When this review originally came out, I did nothing. I sat back and let it blow over. But he is commenting consistently on other reviews. He's very sarcastic, rude and negative. Why is he so hung up on me? Why can't he just let it go? Why is he so set on giving me a bad rep? I have never had a recommendation of NO until this idiot. Now that ERAPS is out, it proves that at the time this alleged appointment supposively happened, he did not choose to write a review. In fact, I have emails that prove he even tried to schedule several times after the appointment in question.

The weekend after ASPD shut down, he PMed me asking about another provider's rates. Apparently, he was interested in a double between us. I would not see him. I guess that pinched a nerve. The day he signed up for ECCIE, his first post was the review on me. It was well over 60 days old. Makes you go hmmmm...

Anyway, that is water under the bridge. I hate drama and I won't participate.

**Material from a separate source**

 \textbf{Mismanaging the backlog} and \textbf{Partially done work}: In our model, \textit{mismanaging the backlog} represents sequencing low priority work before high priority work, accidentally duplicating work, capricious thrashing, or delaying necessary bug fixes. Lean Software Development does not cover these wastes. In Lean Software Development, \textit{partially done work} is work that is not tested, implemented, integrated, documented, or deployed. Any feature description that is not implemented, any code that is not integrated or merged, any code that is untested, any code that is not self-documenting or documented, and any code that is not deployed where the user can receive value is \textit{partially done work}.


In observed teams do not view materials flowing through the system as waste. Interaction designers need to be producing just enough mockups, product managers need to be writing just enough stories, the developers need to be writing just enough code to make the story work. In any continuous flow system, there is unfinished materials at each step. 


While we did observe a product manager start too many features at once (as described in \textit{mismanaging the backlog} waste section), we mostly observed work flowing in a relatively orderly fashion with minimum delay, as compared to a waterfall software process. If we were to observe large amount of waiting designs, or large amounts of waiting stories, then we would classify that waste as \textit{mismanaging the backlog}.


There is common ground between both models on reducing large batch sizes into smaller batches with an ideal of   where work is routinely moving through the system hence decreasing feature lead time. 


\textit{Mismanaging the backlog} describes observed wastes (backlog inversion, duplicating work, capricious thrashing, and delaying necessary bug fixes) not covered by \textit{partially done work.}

But his persistence in putting me down is starting to make my skin crawl. In his review (and thank you to all my supporters who put themselves out there and stuck up for me, you definitely made me feel special), he continuously makes insulting references about my size.

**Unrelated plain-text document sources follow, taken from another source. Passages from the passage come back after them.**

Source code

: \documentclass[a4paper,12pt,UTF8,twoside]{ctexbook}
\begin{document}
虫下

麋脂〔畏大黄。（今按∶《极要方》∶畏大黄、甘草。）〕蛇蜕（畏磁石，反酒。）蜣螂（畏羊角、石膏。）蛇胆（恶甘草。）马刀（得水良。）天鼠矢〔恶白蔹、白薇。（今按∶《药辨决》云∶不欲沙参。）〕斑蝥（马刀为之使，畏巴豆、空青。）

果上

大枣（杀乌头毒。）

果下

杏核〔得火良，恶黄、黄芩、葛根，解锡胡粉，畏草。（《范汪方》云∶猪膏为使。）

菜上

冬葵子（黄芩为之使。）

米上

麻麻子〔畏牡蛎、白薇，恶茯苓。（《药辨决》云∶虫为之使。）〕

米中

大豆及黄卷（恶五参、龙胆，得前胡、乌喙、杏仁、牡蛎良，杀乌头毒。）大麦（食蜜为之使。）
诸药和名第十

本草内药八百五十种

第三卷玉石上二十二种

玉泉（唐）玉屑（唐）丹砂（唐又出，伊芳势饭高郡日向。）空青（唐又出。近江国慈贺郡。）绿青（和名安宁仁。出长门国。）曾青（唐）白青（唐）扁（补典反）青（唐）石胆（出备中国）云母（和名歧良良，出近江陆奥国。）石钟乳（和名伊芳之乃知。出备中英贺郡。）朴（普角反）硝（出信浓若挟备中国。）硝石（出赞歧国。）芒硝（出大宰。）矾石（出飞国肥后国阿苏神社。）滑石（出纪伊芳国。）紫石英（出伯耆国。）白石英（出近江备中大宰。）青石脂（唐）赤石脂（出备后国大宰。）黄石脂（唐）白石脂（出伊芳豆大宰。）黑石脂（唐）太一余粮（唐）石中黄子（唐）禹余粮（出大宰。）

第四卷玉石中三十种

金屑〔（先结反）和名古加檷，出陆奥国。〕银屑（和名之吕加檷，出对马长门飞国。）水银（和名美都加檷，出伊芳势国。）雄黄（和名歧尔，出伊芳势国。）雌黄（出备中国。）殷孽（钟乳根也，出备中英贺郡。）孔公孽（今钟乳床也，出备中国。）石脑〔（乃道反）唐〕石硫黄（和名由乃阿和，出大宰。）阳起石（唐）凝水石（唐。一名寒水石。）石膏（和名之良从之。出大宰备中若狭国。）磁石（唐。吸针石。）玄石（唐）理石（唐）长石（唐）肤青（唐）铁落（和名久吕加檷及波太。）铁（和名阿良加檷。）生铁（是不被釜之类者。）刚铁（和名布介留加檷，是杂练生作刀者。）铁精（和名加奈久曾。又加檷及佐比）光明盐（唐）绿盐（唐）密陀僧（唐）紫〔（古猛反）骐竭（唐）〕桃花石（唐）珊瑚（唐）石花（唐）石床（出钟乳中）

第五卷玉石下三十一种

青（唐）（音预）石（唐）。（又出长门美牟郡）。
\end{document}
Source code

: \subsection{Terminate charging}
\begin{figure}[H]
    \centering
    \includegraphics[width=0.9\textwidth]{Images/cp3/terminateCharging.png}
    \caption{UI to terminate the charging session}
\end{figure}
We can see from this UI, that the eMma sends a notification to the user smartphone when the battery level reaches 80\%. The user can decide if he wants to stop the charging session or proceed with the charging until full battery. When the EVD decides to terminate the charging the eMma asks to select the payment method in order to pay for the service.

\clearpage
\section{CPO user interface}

Look, I'm not a BBW....I might be guilty of loving Dr. Pepper, I may eat too many ice cream sandwhichs, but enough already. I love me, I won't lose weight for anyone else but myself and frankly, I like my size. I feel like his is trying to deliver a low blow because he's upset about me not wanting to see him, coupled with what my supporters had to say.I just want him to leave me alone. I've never been involved in "board drama." Life is too short, but he is trying my patience.

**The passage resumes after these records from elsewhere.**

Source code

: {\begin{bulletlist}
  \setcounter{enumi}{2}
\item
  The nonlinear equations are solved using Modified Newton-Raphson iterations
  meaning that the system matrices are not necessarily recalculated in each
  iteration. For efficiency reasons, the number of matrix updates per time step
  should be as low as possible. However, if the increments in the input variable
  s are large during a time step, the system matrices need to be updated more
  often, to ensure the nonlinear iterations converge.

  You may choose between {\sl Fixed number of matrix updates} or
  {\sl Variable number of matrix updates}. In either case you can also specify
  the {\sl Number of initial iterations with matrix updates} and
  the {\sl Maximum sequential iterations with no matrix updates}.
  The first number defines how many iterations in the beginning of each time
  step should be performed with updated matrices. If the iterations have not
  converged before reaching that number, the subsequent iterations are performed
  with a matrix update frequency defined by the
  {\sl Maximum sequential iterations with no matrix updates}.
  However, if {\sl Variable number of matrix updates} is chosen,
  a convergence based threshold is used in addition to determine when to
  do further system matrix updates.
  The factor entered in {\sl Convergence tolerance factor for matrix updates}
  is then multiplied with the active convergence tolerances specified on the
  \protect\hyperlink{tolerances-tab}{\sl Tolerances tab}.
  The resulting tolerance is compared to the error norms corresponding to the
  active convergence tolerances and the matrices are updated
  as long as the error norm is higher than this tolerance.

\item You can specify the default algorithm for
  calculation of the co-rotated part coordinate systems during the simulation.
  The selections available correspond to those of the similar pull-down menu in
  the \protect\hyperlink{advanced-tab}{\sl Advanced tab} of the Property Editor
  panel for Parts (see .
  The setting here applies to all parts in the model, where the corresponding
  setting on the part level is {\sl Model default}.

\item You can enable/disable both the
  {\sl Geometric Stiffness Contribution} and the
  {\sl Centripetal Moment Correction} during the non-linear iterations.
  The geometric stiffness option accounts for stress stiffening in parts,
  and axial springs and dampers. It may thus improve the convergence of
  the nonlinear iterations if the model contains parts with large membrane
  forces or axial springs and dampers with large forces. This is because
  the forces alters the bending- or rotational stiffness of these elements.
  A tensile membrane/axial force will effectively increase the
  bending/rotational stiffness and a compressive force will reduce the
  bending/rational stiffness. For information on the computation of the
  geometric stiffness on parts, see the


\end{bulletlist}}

People that know me know I'm very sweet, and I'd give the shirt off my back to help someone in need. I'm tired of bullies. I don't want to get involved in all the politics behind it, but he leaves me no choice, right? What should I do?
motocrossman39's Avatar
Hey Zoey; i see that you have 2 choices;
1. Notify the Moderators, let them sort out the review situation-
2. Leave it alone and just go on....

Just my 2 cents dear!
Moto
P.S. I think your HOT, no weight reduction required!!!
Bestman200600's Avatar
Zoey:

If he continues to harass you or stalk your posting notify the mods and let them take care of it. There are trouble makers out there. Take care babe.
Take it from me hun, just walk away. Let him think what he wants and the others will find out the truth and know you for who you are.
  • Tabby
  • 02-17-2010, 07:11 PM
see I have, they know about the situation, not about his recent antics...I chose to do both the first time. I PMed the harassing party I told him myself that if he did not back off, I would request something be serious done. I just want him to stop making negative, rude comments and/or getting his friends to agree with his biased opinions. I'm a good provider and a strong woman, but this shit is what scares off good established providers and new talent. It takes away from the beauty of the experience. If I wanted to hear something negative about myself, I'd call my ex husband (ha! Sorry tryin to lighten things up a bit). I was just hoping someone would have a better option I hadn't thought of yet.
  • Tabby
  • 02-17-2010, 07:13 PM
You mean I should let him continue to be my cheerleader from hell?
Zoey,

Please PM me the information pertaining to this and I will look into it. For now, I will close this thread as all that need be said has been said.

Please return to your previously scheduling hobbying, nothing more to see here.